It sounds like he was baiting you in his texts, and you didn't take the bait. Good for you. If you decide to get back together, it sounds like you are in a much healthier place now, and fully realize that you need to take care of yourself. It's hard work, but you are doing it.
Plus, once you are clued in to the gaslighting and projection, it makes it easier to see and deal with. It becomes much less effective for them to use on us. They keep trying, but it loses it's power over us.
Hang in there, keep your eyes open, keep learning, and nothing but good can come from all that.
I definitely see more and more that I either ignored or didn't see before. And that's giving me a bit of-anxiety perhaps? I have to come to terms with it. His behaviour is often toxic to me and I need to take care of myself first.
He's been sleeping with someone else this week. And he ended up telling one of my friends, bragging really. So that's why he was telling me that he can't imagine being with anyone else. Because that 'conquest' as he calls them... .doesn't react the way I do. Isn't as accepting. Whatever.
It hurts I suppose, but rationally I know this is his own self-destructive behaviour and he's really only hurting himself. Ironically it's almost like he is trying to get back at me in some way. By telling my friend. I genuinely don't know. And I don't know if at the end of this I will feel like I want to put up with this sort of thing either. He needs help. I can't fix this. I can't protect him from the consequences either. I'm almost sad(?) that he might end up losing me, because I really think that I am someone special, especially with how much I've been taking care of my own needs lately.
Mis, you have gained some valuable insights.
Good for you for having the clarity to see your withdrawal. Keep in mind he is also going through withdrawal from his own addiction to you- the codependency, also the rage a holic.
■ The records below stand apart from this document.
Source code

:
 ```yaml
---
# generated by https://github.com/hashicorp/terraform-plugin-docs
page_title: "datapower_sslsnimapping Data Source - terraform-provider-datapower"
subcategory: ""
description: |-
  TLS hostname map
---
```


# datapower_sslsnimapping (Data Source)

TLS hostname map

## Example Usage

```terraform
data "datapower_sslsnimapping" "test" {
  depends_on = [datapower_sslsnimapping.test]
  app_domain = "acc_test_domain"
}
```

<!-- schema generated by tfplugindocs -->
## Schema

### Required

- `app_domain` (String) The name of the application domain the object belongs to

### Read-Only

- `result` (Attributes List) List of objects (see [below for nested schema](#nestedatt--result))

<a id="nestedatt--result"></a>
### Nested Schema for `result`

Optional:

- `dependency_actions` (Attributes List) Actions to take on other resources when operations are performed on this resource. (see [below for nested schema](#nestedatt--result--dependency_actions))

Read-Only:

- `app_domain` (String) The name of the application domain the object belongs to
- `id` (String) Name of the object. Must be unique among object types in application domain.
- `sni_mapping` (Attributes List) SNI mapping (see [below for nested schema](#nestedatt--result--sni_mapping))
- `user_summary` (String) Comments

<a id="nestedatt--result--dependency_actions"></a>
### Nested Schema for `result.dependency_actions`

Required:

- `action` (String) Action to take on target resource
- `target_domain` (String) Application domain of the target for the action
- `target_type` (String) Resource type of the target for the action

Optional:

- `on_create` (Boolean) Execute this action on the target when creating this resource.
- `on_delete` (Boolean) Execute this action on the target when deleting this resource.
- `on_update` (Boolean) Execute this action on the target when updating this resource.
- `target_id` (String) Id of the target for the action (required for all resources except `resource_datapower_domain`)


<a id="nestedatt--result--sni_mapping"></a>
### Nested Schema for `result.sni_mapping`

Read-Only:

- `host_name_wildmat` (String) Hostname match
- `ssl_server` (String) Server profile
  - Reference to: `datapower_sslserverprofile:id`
You didn't take the bait. the bait to bring you back into the emotional stuff you two were in, because it takes two to play. He needed a fix.
You are contemplating LC vs NC. Choose what you need. Do what you think is best for you. Right now, it is about taking care of you.
IMHO You are doing great sorting these things out for yourself.
Yeah... .For a bit, when he first contacted me, I was almost mad. Here I am having an emotional breakdown, dealing with my own pain as wholely as I possibly can and you're messaging me and cutting it short,

.
I was worried that this would be like a small relapse for me. That I'd go back to FOG-iness. That he would reel me in. He did for a moment there. But I stopped myself. I talked to other people. I took care of myself. I'm in a good place right now, I am making progress. Healing, seeing things clearer and clearer. Realising the value of my own worth. I know I'll be fine. I knew even when we started this break that I'd be fine. This relationship has been invaluable for me in terms of showing me the holes in my own reality and helping me see that my thoughts are sometimes dysfunctional and abnormal. I did all of this self-work, WHILE with him. I told him outright that I don't need the break to keep doing that.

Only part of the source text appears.